### Work instructions
All entries should be printed precisely as written.

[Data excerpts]
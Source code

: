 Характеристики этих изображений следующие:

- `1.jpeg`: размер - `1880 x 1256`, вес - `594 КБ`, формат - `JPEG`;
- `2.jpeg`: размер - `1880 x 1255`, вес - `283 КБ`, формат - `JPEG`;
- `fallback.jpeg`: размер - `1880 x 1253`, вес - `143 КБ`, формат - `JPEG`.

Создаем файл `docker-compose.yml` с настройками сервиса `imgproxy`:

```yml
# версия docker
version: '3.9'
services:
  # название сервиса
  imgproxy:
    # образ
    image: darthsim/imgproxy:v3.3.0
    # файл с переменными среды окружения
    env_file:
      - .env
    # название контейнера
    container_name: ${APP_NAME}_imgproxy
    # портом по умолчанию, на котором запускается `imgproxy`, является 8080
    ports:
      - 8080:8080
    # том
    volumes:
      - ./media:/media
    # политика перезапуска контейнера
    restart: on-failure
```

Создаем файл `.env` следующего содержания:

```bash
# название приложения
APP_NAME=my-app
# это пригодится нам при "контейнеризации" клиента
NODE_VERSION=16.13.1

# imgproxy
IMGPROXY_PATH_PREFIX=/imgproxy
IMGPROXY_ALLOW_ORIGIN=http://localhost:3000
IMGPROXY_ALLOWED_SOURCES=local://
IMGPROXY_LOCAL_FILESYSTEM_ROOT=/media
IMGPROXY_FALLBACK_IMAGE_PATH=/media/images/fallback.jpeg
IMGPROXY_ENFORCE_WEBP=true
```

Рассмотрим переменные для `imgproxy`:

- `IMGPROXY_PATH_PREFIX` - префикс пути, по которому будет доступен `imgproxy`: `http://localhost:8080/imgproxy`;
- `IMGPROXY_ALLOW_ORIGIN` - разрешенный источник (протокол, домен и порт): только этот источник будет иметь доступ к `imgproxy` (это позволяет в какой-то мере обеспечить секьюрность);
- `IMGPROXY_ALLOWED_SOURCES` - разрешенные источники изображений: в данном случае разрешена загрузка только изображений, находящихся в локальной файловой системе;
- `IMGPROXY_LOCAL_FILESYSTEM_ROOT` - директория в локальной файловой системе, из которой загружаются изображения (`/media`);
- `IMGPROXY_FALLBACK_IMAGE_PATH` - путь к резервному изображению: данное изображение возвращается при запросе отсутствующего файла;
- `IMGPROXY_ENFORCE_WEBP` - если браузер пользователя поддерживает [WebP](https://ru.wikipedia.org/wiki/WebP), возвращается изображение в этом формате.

### Solution to the problem
Source code

: Характеристики этих изображений следующие:

- `1.jpeg`: размер - `1880 x 1256`, вес - `594 КБ`, формат - `JPEG`;
- `2.jpeg`: размер - `1880 x 1255`, вес - `283 КБ`, формат - `JPEG`;
- `fallback.jpeg`: размер - `1880 x 1253`, вес - `143 КБ`, формат - `JPEG`.

Создаем файл `docker-compose.yml` с настройками сервиса `imgproxy`:

```yml
# версия docker
version: '3.9'
services:
  # название сервиса
  imgproxy:
    # образ
    image: darthsim/imgproxy:v3.3.0
    # файл с переменными среды окружения
    env_file:
      - .env
    # название контейнера
    container_name: ${APP_NAME}_imgproxy
    # портом по умолчанию, на котором запускается `imgproxy`, является 8080
    ports:
      - 8080:8080
    # том
    volumes:
      - ./media:/media
    # политика перезапуска контейнера
    restart: on-failure
```

Создаем файл `.env` следующего содержания:

```bash
# название приложения
APP_NAME=my-app
# это пригодится нам при "контейнеризации" клиента
NODE_VERSION=16.13.1

# imgproxy
IMGPROXY_PATH_PREFIX=/imgproxy
IMGPROXY_ALLOW_ORIGIN=http://localhost:3000
IMGPROXY_ALLOWED_SOURCES=local://
IMGPROXY_LOCAL_FILESYSTEM_ROOT=/media
IMGPROXY_FALLBACK_IMAGE_PATH=/media/images/fallback.jpeg
IMGPROXY_ENFORCE_WEBP=true
```

Рассмотрим переменные для `imgproxy`:

- `IMGPROXY_PATH_PREFIX` - префикс пути, по которому будет доступен `imgproxy`: `http://localhost:8080/imgproxy`;
- `IMGPROXY_ALLOW_ORIGIN` - разрешенный источник (протокол, домен и порт): только этот источник будет иметь доступ к `imgproxy` (это позволяет в какой-то мере обеспечить секьюрность);
- `IMGPROXY_ALLOWED_SOURCES` - разрешенные источники изображений: в данном случае разрешена загрузка только изображений, находящихся в локальной файловой системе;
- `IMGPROXY_LOCAL_FILESYSTEM_ROOT` - директория в локальной файловой системе, из которой загружаются изображения (`/media`);
- `IMGPROXY_FALLBACK_IMAGE_PATH` - путь к резервному изображению: данное изображение возвращается при запросе отсутствующего файла;
- `IMGPROXY_ENFORCE_WEBP` - если браузер пользователя поддерживает [WebP](https://ru.wikipedia.org/wiki/WebP), возвращается изображение в этом формате.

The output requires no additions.